Marine renewable energy (MRE) is a nascent sector and there is still a lack of support both in terms of guidance and access to test facilities for technology developers. Yet it is seen as the key enabler to decarbonising the global economy.
In 2017, the ORE Team in UCC MaREI managed by Dr. Michael O'Shea under PI Jimmy Murphy kicked off the MaRINET2 project with a goal of supporting this sector.
The MaRINET2 project comprised of 57 facilities across Europe, including 3 virtural, that tested marine energy devices, including test tanks, wind tunnels, field test sites, component test facilities, and other cross-cutting research facilities. 39 partners from 13 countries worked on this project.
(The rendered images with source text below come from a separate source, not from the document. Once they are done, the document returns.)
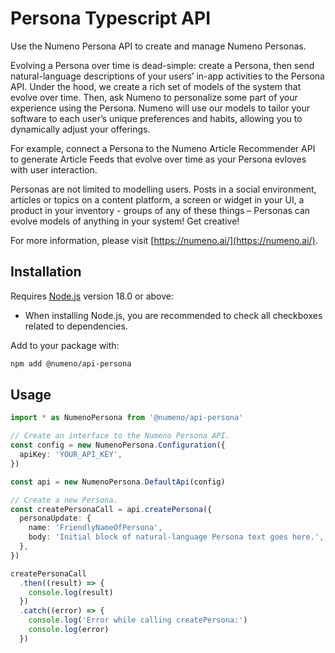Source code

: # Persona Typescript API

Use the Numeno Persona API to create and manage Numeno Personas.

Evolving a Persona over time is dead-simple: create a Persona, then send natural-language descriptions of your users’ in-app activities to the Persona API. Under the hood, we create a rich set of models of the system that evolve over time. Then, ask Numeno to personalize some part of your experience using the Persona. Numeno will use our models to tailor your software to each user’s unique preferences and habits, allowing you to dynamically adjust your offerings.

For example, connect a Persona to the Numeno Article Recommender API to generate Article Feeds that evolve over time as your Persona evloves with user interaction.

Personas are not limited to modelling users. Posts in a social environment, articles or topics on a content platform, a screen or widget in your UI, a product in your inventory - groups of any of these things – Personas can evolve models of anything in your system! Get creative!

For more information, please visit [https://numeno.ai/](https://numeno.ai/).

## Installation

Requires [Node.js](https://nodejs.org/en/download/) version 18.0 or above:

- When installing Node.js, you are recommended to check all checkboxes related to dependencies.

Add to your package with:

```sh
npm add @numeno/api-persona
```

## Usage

```typescript
import * as NumenoPersona from '@numeno/api-persona'

// Create an interface to the Numeno Persona API.
const config = new NumenoPersona.Configuration({
  apiKey: 'YOUR_API_KEY',
})

const api = new NumenoPersona.DefaultApi(config)

// Create a new Persona.
const createPersonaCall = api.createPersona({
  personaUpdate: {
    name: 'FriendlyNameOfPersona',
    body: 'Initial block of natural-language Persona text goes here.',
  },
})

createPersonaCall
  .then((result) => {
    console.log(result)
  })
  .catch((error) => {
    console.log('Error while calling createPersona:')
    console.log(error)
  })
```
It received €10.5 million H2020 funding and ran for 5 years.
Project objectives
The project focused on offshore wind, standardisation, wave energy, tidal energy, tank testing, moorings and marine renewable energy.
The objectives of the project included:
- Standardisation of the testing wave, tidal, offshore wind and cross-cutting systems, thus improving the quality, robustness and accuracy of testing practice where currently no standardisation exists.
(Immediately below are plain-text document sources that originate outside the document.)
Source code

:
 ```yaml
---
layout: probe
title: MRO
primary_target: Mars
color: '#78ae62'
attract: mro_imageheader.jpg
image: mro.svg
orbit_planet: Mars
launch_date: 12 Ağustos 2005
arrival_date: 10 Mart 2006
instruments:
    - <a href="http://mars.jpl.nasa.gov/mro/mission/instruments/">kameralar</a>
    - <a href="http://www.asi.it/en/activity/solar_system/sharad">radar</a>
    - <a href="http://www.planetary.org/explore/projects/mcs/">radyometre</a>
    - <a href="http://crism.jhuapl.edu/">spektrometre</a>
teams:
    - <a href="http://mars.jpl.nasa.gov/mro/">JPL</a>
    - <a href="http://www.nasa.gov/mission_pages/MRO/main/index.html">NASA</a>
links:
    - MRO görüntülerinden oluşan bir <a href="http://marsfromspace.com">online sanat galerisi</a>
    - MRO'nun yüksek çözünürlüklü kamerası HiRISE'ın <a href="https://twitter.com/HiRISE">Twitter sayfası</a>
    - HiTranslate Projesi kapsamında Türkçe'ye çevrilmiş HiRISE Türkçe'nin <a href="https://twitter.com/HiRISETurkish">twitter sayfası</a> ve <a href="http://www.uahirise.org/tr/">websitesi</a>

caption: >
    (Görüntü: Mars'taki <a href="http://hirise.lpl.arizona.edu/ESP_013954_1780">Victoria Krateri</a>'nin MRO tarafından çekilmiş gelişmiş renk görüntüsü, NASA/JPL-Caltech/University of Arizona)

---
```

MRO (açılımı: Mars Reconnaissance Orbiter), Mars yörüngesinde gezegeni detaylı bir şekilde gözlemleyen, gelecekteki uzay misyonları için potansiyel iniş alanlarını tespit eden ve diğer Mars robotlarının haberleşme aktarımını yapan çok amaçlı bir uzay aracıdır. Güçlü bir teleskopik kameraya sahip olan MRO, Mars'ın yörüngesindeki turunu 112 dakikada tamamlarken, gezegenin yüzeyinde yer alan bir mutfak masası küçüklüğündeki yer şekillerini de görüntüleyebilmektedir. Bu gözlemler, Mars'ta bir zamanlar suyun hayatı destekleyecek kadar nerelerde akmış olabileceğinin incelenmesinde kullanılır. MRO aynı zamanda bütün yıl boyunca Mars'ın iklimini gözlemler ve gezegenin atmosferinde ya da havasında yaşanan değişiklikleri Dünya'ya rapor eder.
- To provide free access to test facilities over a series of 5 competitive calls for both established and emerging MRE technology developers and researchers.
- To provide training relevant for ORE to both academia and industry.
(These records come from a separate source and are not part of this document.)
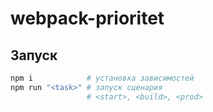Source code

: # webpack-prioritet

## Запуск
```bash
npm i            # установка зависимостей
npm run "<task>" # запуск сценария
                 # <start>, <build>, <prod>
```

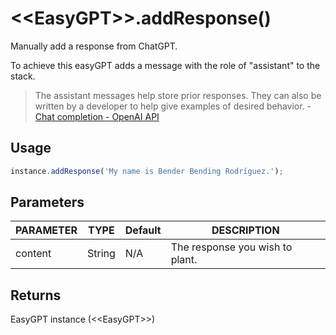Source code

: # &lt;&lt;EasyGPT&gt;&gt;.addResponse()

Manually add a response from ChatGPT.

To achieve this easyGPT adds a message with the role of "assistant" to the stack.

> The assistant messages help store prior responses. They can also be written by a developer to help give examples of desired behavior. - [Chat completion - OpenAI API](https://platform.openai.com/docs/guides/chat/introduction)
## Usage

```js
instance.addResponse('My name is Bender Bending Rodríguez.');
```

## Parameters

| PARAMETER | TYPE | Default | DESCRIPTION |
|-----------|------|---------|-------------|
|content    |String|N/A      |The response you wish to plant.|

## Returns
EasyGPT instance (&lt;&lt;EasyGPT&gt;&gt;)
- To contribute to the improvement of knowledge transfer between research centres, academia and industry.
- To create an open access e-infrastructure, housing datasets related to MRE. Additionally, a programme of round robin testing within the MaRINET2 project identified the effects that individual laboratory facilities have on performance results for a particular device model.
We know the project has been a success, tangibly it has already been recognised at EU level for implementation and in academic terms for paper awards, however, the real success is the legacy of the Marinet 2.
Results
- The MaRINET2 project has produced over 30 academic papers including a dedicated special issue in the Journal of Marine Science and Engineering (JMSE). These papers are open access and will provide guidance to developers and researchers in areas such as standards, testing setup and environmental data analysis. One of these papers was awarded Editors Choice in the JMSE.
- This output is collated in a dedicated e-infrastructure, that also includes related datasets. The output of the project has been awarded the EU Atlantic Strategy Marine Energy Award in 2021.
- MaRINET2 provided free of charge high-quality training for the MRE industry, through a series of ten short-courses that were held from June 2018 until September 2021.
- A total of 1,200 participants from 65 countries attended the training provided by MaRINET2. The topics covered included, integrated tank testing,hydrodynamics of fixed and floating offshore wind turbine foundations, reliability and risk analysis of ORE technologies as well as test and verification processes from tanks to the sea. Over half the budget of the project was focussed on supporting the MRE Industry through free access to test facilities.
- Through the project's Transnational Access (TNA) programme, a total of 173 test campaigns have been funded to date, primarily for SME's in the industry but also large companies and academics.